### Dataset entries
------------

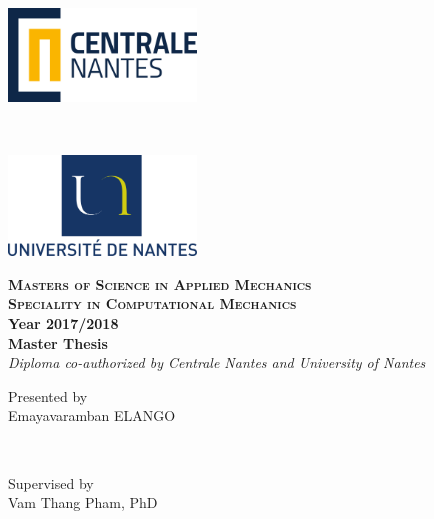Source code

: \documentclass[12pt,twoside]{report}
\begin{document}








\begin{titlepage}
\begin{minipage}{0.45\textwidth}
\begin{flushleft} 
\includegraphics[width = 50mm]{images/ECN.png}
\end{flushleft}
\end{minipage}
~
\begin{minipage}{0.45\textwidth}
\begin{flushright} 
\includegraphics[width = 50mm]{images/Uni-logo.png}
\end{flushright}
\end{minipage}
\begin{center}
\vspace{2.5mm}
\textsc{\large{\textbf{Masters of Science in Applied Mechanics\\ Speciality in Computational Mechanics}}}
\\
\vspace{20mm}
{\large{\textbf{Year 2017/2018}}}\\
\vspace{10mm}
{\large{\textbf{Master Thesis}}}\\
\vspace{10mm}
\large{\textit{Diploma co-authorized by
Centrale Nantes and University of Nantes}}\\
\vspace{10mm}
\begin{minipage}{0.45\textwidth}
\begin{center}
\large{Presented by}\\
\vspace{2mm}
Emayavaramban ELANGO \\
\end{center} 
\end{minipage}
~
\begin{minipage}{0.45\textwidth}
\begin{center}
\large{Supervised by}\\
\vspace{2mm}
Vam Thang Pham, PhD \\
\end{center}
\end{minipage}


\end{center}
\end{titlepage}
\end{document}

------------

### TASK DESCRIPTION
Return each line of the data above that includes the word "includegraphics".

### EXERCISE SOLUTION
\includegraphics[width = 50mm]{images/ECN.png}
\includegraphics[width = 50mm]{images/Uni-logo.png}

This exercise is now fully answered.